Sheikh Hamad Bin Abdullah Al Thani, a member of Qatar’s ruling family, has prevailed in a legal battle against British art dealer John Eskenazi. The High Court of London has ordered the expert in Asian antiquities to repay $4.99 million, plus damages, for the sale in 2014 and 2015 of seven “ancient” sculptures the court found to be contemporary forgeries.
“In relation to all of the objects, the claimants have proved their inauthenticity,” High Court Judge Richard Jacobs said in his ruling on November 29.
He did not find that Eskenazi committed fraud, but noted that there were numerous areas “where Mr. Eskenazi had not conducted his business with integrity.”
The sheikh and his company that he purchased the artworks through, QIPCO (Qatar Investment & Projects Development Holding), told the Daily Mail: “While it is a matter of regret to QIPCO that they felt it necessary to take this action against John Eskenazi Limited, they felt it was important to pursue this case as a matter of principle.”
“John Eskenazi and his family have suffered years of anguish and anxiety as a result of this litigation,” the dealer’s spokesperson countered. “He is therefore extremely pleased that the court has dismissed in its entirety the sheik’s case of fraud and has accepted that these objects were sold in good faith.”
Eskenazi, a 73-year-old London-based dealer who has placed antiquities in the collections of major institutions such as New York’s Metropolitan Museum of Art and Paris’s Louvre Museum, said that the objects were antiquities of up to 2,000 years of age.
“I declare that to the best of my knowledge and belief the item detailed on this invoice is antique and therefore over one hundred years of age,” read notes from the dealer for each piece.

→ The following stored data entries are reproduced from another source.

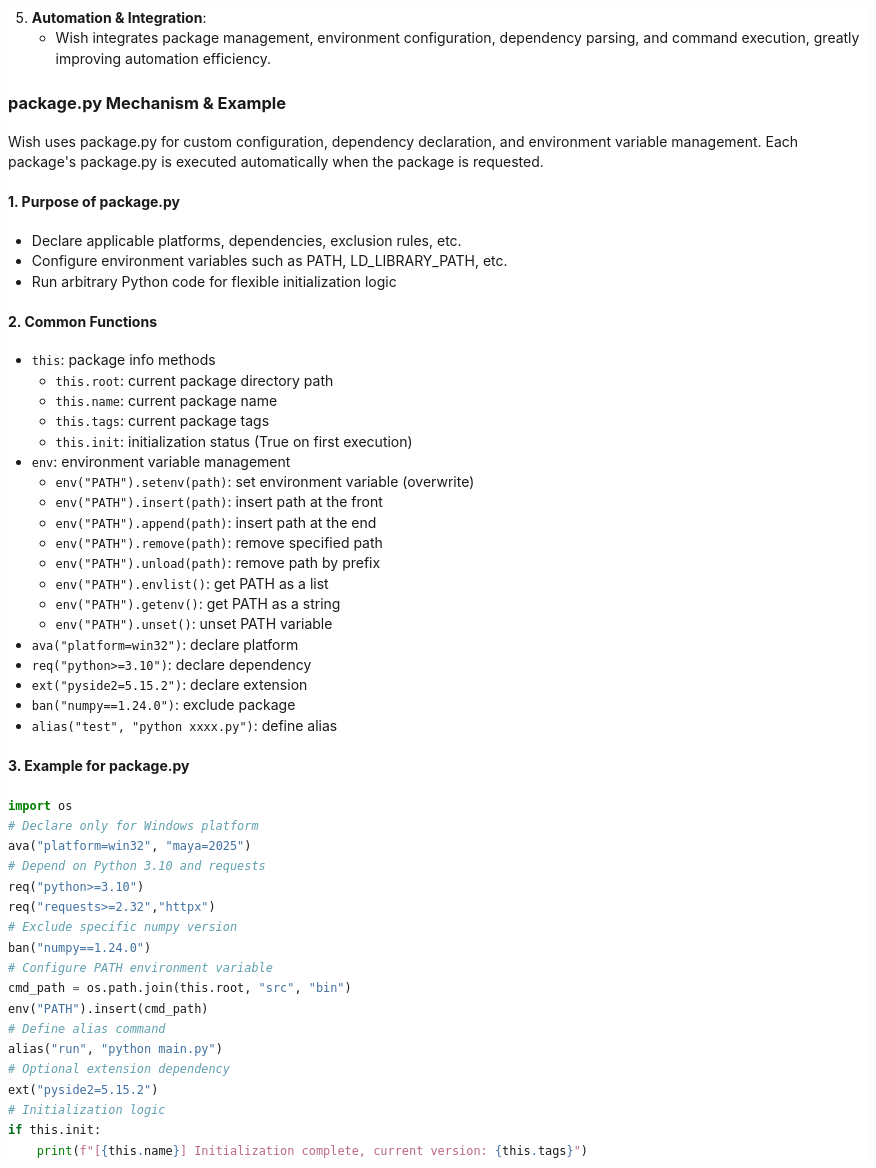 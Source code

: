 5. **Automation & Integration**:
   - Wish integrates package management, environment configuration, dependency parsing, and command execution, greatly improving automation efficiency.

### package.py Mechanism & Example
Wish uses package.py for custom configuration, dependency declaration, and environment variable management. Each package's package.py is executed automatically when the package is requested.

#### 1. Purpose of package.py
- Declare applicable platforms, dependencies, exclusion rules, etc.
- Configure environment variables such as PATH, LD_LIBRARY_PATH, etc.
- Run arbitrary Python code for flexible initialization logic

#### 2. Common Functions
- `this`: package info methods
   - `this.root`: current package directory path
   - `this.name`: current package name
   - `this.tags`: current package tags
   - `this.init`: initialization status (True on first execution)
- `env`: environment variable management
   - `env("PATH").setenv(path)`: set environment variable (overwrite)
   - `env("PATH").insert(path)`: insert path at the front
   - `env("PATH").append(path)`: insert path at the end
   - `env("PATH").remove(path)`: remove specified path
   - `env("PATH").unload(path)`: remove path by prefix
   - `env("PATH").envlist()`: get PATH as a list
   - `env("PATH").getenv()`: get PATH as a string
   - `env("PATH").unset()`: unset PATH variable
- `ava("platform=win32")`: declare platform
- `req("python>=3.10")`: declare dependency
- `ext("pyside2=5.15.2")`: declare extension
- `ban("numpy==1.24.0")`: exclude package
- `alias("test", "python xxxx.py")`: define alias

#### 3.  Example for package.py 
```python
import os
# Declare only for Windows platform
ava("platform=win32", "maya=2025")
# Depend on Python 3.10 and requests
req("python>=3.10")
req("requests>=2.32","httpx")
# Exclude specific numpy version
ban("numpy==1.24.0")
# Configure PATH environment variable
cmd_path = os.path.join(this.root, "src", "bin")
env("PATH").insert(cmd_path)
# Define alias command
alias("run", "python main.py")
# Optional extension dependency
ext("pyside2=5.15.2")
# Initialization logic
if this.init:
    print(f"[{this.name}] Initialization complete, current version: {this.tags}")
```
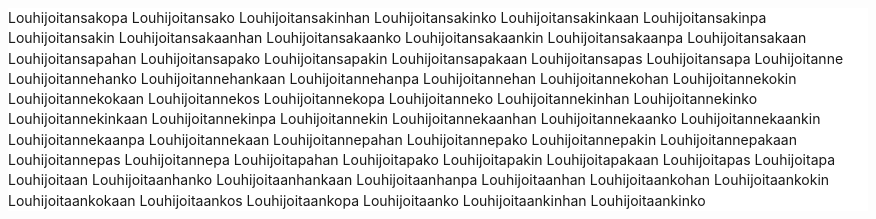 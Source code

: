 Louhijoitansakopa
Louhijoitansako
Louhijoitansakinhan
Louhijoitansakinko
Louhijoitansakinkaan
Louhijoitansakinpa
Louhijoitansakin
Louhijoitansakaanhan
Louhijoitansakaanko
Louhijoitansakaankin
Louhijoitansakaanpa
Louhijoitansakaan
Louhijoitansapahan
Louhijoitansapako
Louhijoitansapakin
Louhijoitansapakaan
Louhijoitansapas
Louhijoitansapa
Louhijoitanne
Louhijoitannehanko
Louhijoitannehankaan
Louhijoitannehanpa
Louhijoitannehan
Louhijoitannekohan
Louhijoitannekokin
Louhijoitannekokaan
Louhijoitannekos
Louhijoitannekopa
Louhijoitanneko
Louhijoitannekinhan
Louhijoitannekinko
Louhijoitannekinkaan
Louhijoitannekinpa
Louhijoitannekin
Louhijoitannekaanhan
Louhijoitannekaanko
Louhijoitannekaankin
Louhijoitannekaanpa
Louhijoitannekaan
Louhijoitannepahan
Louhijoitannepako
Louhijoitannepakin
Louhijoitannepakaan
Louhijoitannepas
Louhijoitannepa
Louhijoitapahan
Louhijoitapako
Louhijoitapakin
Louhijoitapakaan
Louhijoitapas
Louhijoitapa
Louhijoitaan
Louhijoitaanhanko
Louhijoitaanhankaan
Louhijoitaanhanpa
Louhijoitaanhan
Louhijoitaankohan
Louhijoitaankokin
Louhijoitaankokaan
Louhijoitaankos
Louhijoitaankopa
Louhijoitaanko
Louhijoitaankinhan
Louhijoitaankinko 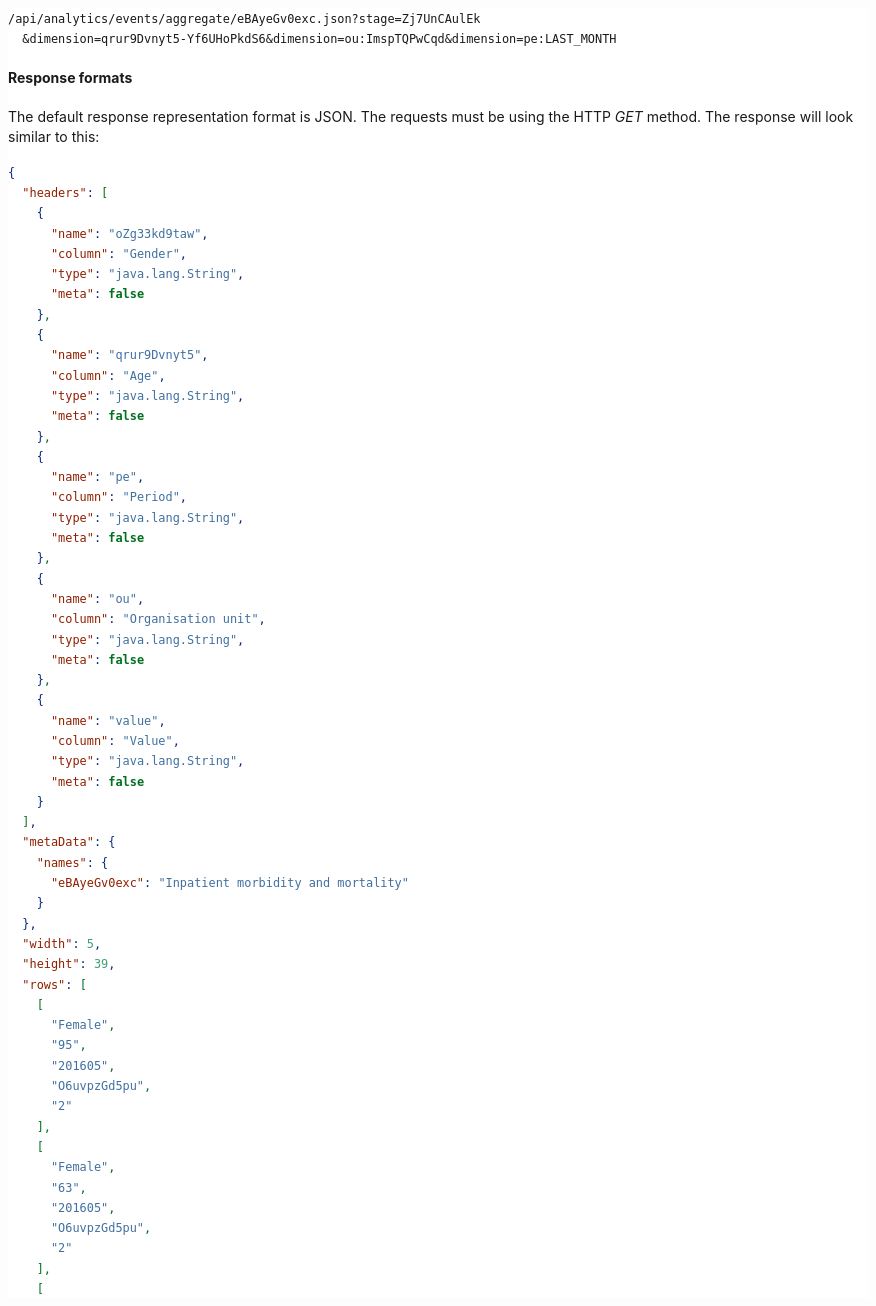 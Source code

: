     /api/analytics/events/aggregate/eBAyeGv0exc.json?stage=Zj7UnCAulEk
      &dimension=qrur9Dvnyt5-Yf6UHoPkdS6&dimension=ou:ImspTQPwCqd&dimension=pe:LAST_MONTH

#### Response formats

The default response representation format is JSON. The requests must be
using the HTTP *GET* method. The response will look similar to this:

```json
{
  "headers": [
    {
      "name": "oZg33kd9taw",
      "column": "Gender",
      "type": "java.lang.String",
      "meta": false
    },
    {
      "name": "qrur9Dvnyt5",
      "column": "Age",
      "type": "java.lang.String",
      "meta": false
    },
    {
      "name": "pe",
      "column": "Period",
      "type": "java.lang.String",
      "meta": false
    },
    {
      "name": "ou",
      "column": "Organisation unit",
      "type": "java.lang.String",
      "meta": false
    },
    {
      "name": "value",
      "column": "Value",
      "type": "java.lang.String",
      "meta": false
    }
  ],
  "metaData": {
    "names": {
      "eBAyeGv0exc": "Inpatient morbidity and mortality"
    }
  },
  "width": 5,
  "height": 39,
  "rows": [
    [
      "Female",
      "95",
      "201605",
      "O6uvpzGd5pu",
      "2"
    ],
    [
      "Female",
      "63",
      "201605",
      "O6uvpzGd5pu",
      "2"
    ],
    [
``` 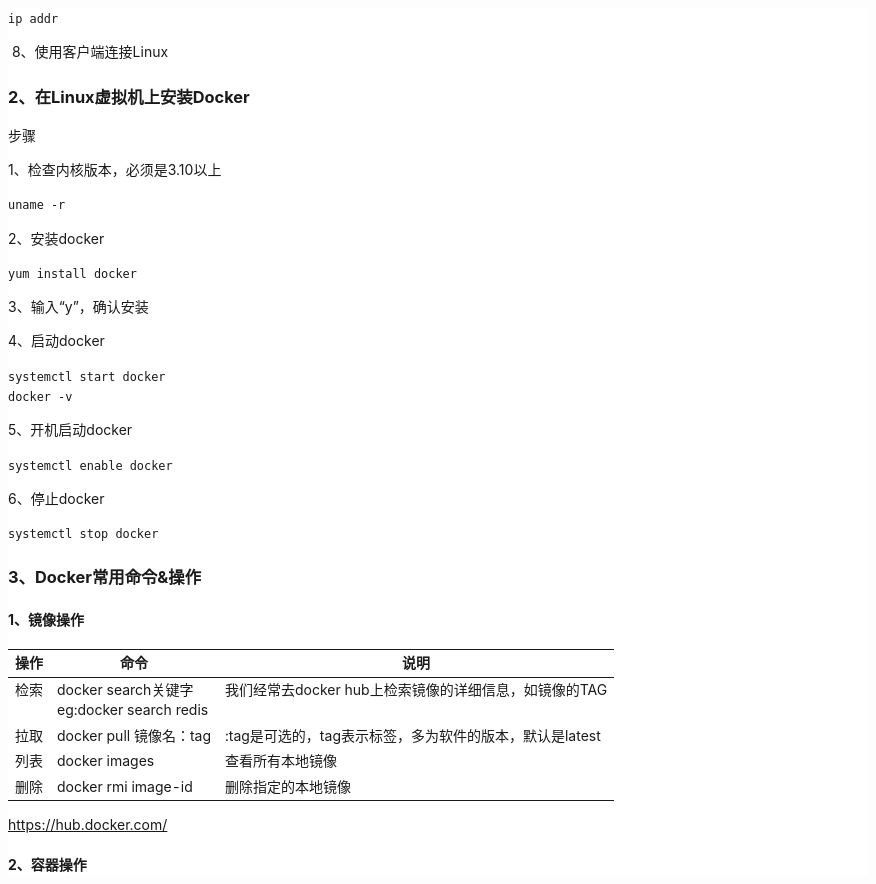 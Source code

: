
 ```shell
ip addr
```

​	8、使用客户端连接Linux

### 2、在Linux虚拟机上安装Docker

步骤

1、检查内核版本，必须是3.10以上

```shell
uname -r
```

2、安装docker

```shell
yum install docker
```

3、输入“y”，确认安装

4、启动docker

```shell
systemctl start docker
docker -v
```

5、开机启动docker

```shell
systemctl enable docker
```

6、停止docker

```shell
systemctl stop docker
```

### 3、Docker常用命令&操作

#### 1、镜像操作

| 操作 | 命令                                          | 说明                                                    |
| ---- | --------------------------------------------- | ------------------------------------------------------- |
| 检索 | docker search关键字<br>eg:docker search redis | 我们经常去docker hub上检索镜像的详细信息，如镜像的TAG   |
| 拉取 | docker pull 镜像名：tag                       | :tag是可选的，tag表示标签，多为软件的版本，默认是latest |
| 列表 | docker images                                 | 查看所有本地镜像                                        |
| 删除 | docker rmi image-id                           | 删除指定的本地镜像                                      |

https://hub.docker.com/

#### 2、容器操作
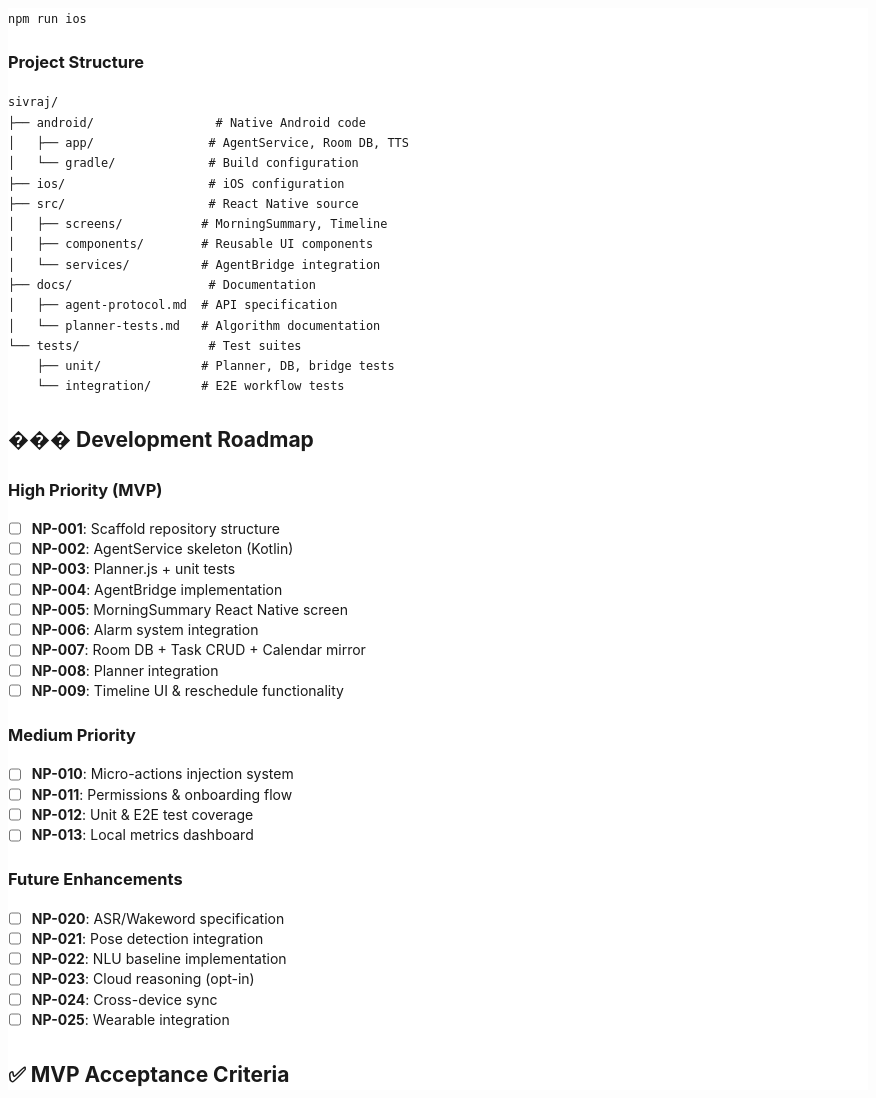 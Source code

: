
 ```bash
npm run ios
```

### Project Structure
```
sivraj/
├── android/                 # Native Android code
│   ├── app/                # AgentService, Room DB, TTS
│   └── gradle/             # Build configuration
├── ios/                    # iOS configuration
├── src/                    # React Native source
│   ├── screens/           # MorningSummary, Timeline
│   ├── components/        # Reusable UI components
│   └── services/          # AgentBridge integration
├── docs/                   # Documentation
│   ├── agent-protocol.md  # API specification
│   └── planner-tests.md   # Algorithm documentation
└── tests/                  # Test suites
    ├── unit/              # Planner, DB, bridge tests
    └── integration/       # E2E workflow tests
```

## ��� Development Roadmap

### High Priority (MVP)
- [ ] **NP-001**: Scaffold repository structure
- [ ] **NP-002**: AgentService skeleton (Kotlin)
- [ ] **NP-003**: Planner.js + unit tests
- [ ] **NP-004**: AgentBridge implementation
- [ ] **NP-005**: MorningSummary React Native screen
- [ ] **NP-006**: Alarm system integration
- [ ] **NP-007**: Room DB + Task CRUD + Calendar mirror
- [ ] **NP-008**: Planner integration
- [ ] **NP-009**: Timeline UI & reschedule functionality

### Medium Priority
- [ ] **NP-010**: Micro-actions injection system
- [ ] **NP-011**: Permissions & onboarding flow
- [ ] **NP-012**: Unit & E2E test coverage
- [ ] **NP-013**: Local metrics dashboard

### Future Enhancements
- [ ] **NP-020**: ASR/Wakeword specification
- [ ] **NP-021**: Pose detection integration
- [ ] **NP-022**: NLU baseline implementation
- [ ] **NP-023**: Cloud reasoning (opt-in)
- [ ] **NP-024**: Cross-device sync
- [ ] **NP-025**: Wearable integration

## ✅ MVP Acceptance Criteria
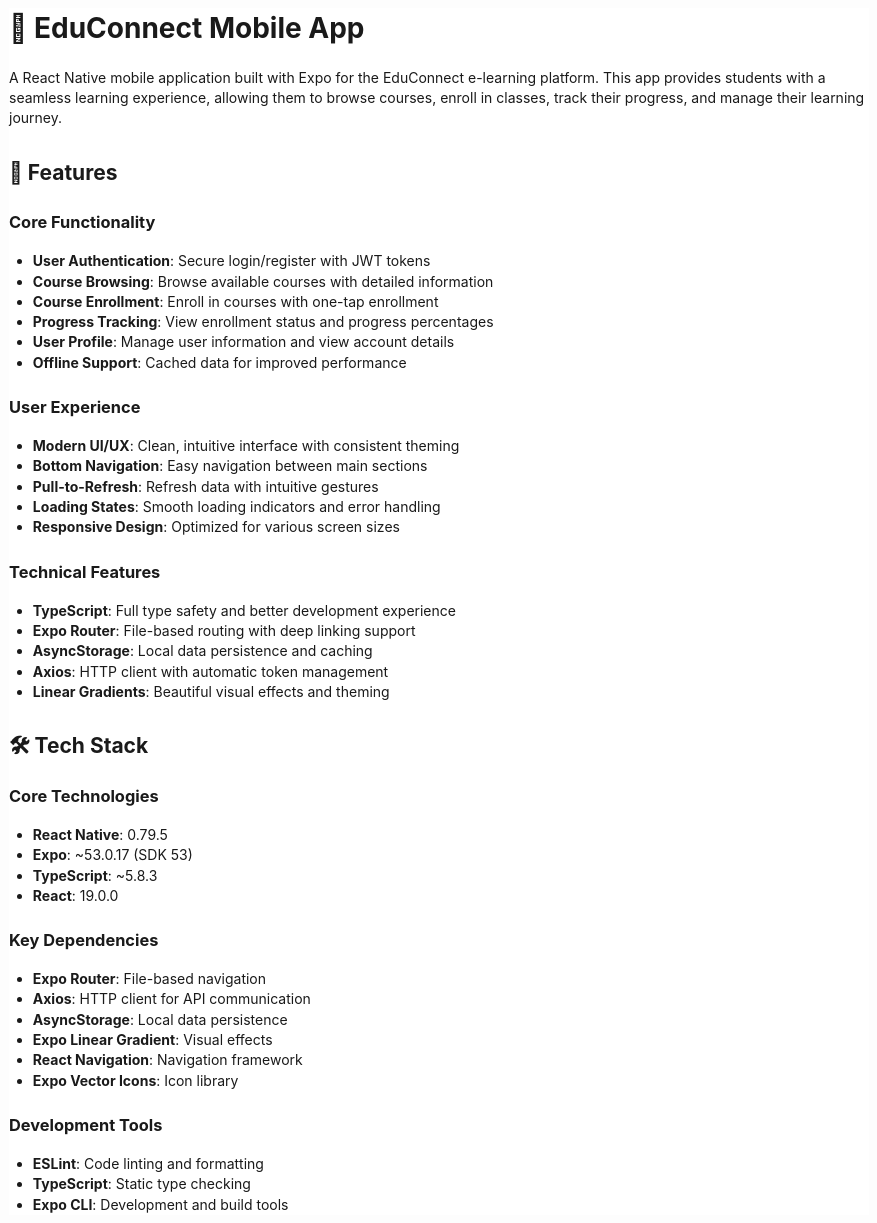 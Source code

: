 # 📱 EduConnect Mobile App

A React Native mobile application built with Expo for the EduConnect e-learning platform. This app provides students with a seamless learning experience, allowing them to browse courses, enroll in classes, track their progress, and manage their learning journey.

## 🚀 Features

### **Core Functionality**
- **User Authentication**: Secure login/register with JWT tokens
- **Course Browsing**: Browse available courses with detailed information
- **Course Enrollment**: Enroll in courses with one-tap enrollment
- **Progress Tracking**: View enrollment status and progress percentages
- **User Profile**: Manage user information and view account details
- **Offline Support**: Cached data for improved performance

### **User Experience**
- **Modern UI/UX**: Clean, intuitive interface with consistent theming
- **Bottom Navigation**: Easy navigation between main sections
- **Pull-to-Refresh**: Refresh data with intuitive gestures
- **Loading States**: Smooth loading indicators and error handling
- **Responsive Design**: Optimized for various screen sizes

### **Technical Features**
- **TypeScript**: Full type safety and better development experience
- **Expo Router**: File-based routing with deep linking support
- **AsyncStorage**: Local data persistence and caching
- **Axios**: HTTP client with automatic token management
- **Linear Gradients**: Beautiful visual effects and theming

## 🛠 Tech Stack

### **Core Technologies**
- **React Native**: 0.79.5
- **Expo**: ~53.0.17 (SDK 53)
- **TypeScript**: ~5.8.3
- **React**: 19.0.0

### **Key Dependencies**
- **Expo Router**: File-based navigation
- **Axios**: HTTP client for API communication
- **AsyncStorage**: Local data persistence
- **Expo Linear Gradient**: Visual effects
- **React Navigation**: Navigation framework
- **Expo Vector Icons**: Icon library

### **Development Tools**
- **ESLint**: Code linting and formatting
- **TypeScript**: Static type checking
- **Expo CLI**: Development and build tools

Expert witnesses provided testimony that the seven works were not authentic.
One piece was a “Krodha” head that Eskenazi had sold as a fifth- or sixth-century C.E. statue. An expert told the court that the “survival of an unfired clay object of this kind, for 1,500 years, would be astonishing: it is so remote as to be fanciful.”
The $2.2 million statue of Hindu deity Hari-Hara, supposedly over 1,000 years old, appeared to have been resurfaced by a high-speed modern machine polisher and “chemically treated with hydrochloric acid in an attempt artificially to age the surface and to remove the modern tool marks,” archeological scientist Anna Bennett wrote in a report supplied to the court.
The sheik’s legal team also unearthed a damning invoice showing that the piece had once been shipped with a $575 invoice identifying it as “a garden stone decoration.” A close examination of the surface even revealed plastic sheeting and other modern materials poking out, according to Bennet.
The other works involved in the case included a $400,000 marble head of a goddess, purportedly from the second or third century C.E.; a $1.275 million marble head of Dionysus, said to be circa the second century C.E.; and a gold, turquoise, and garnet serpent bracelet, sold as a first-century C.E. artifact from Afghanistan, for $125,000.
The sheik’s holdings, known as the Al Thani Collection, have been shown at museums around the world, including London’s Victoria & Albert Museum and the Met.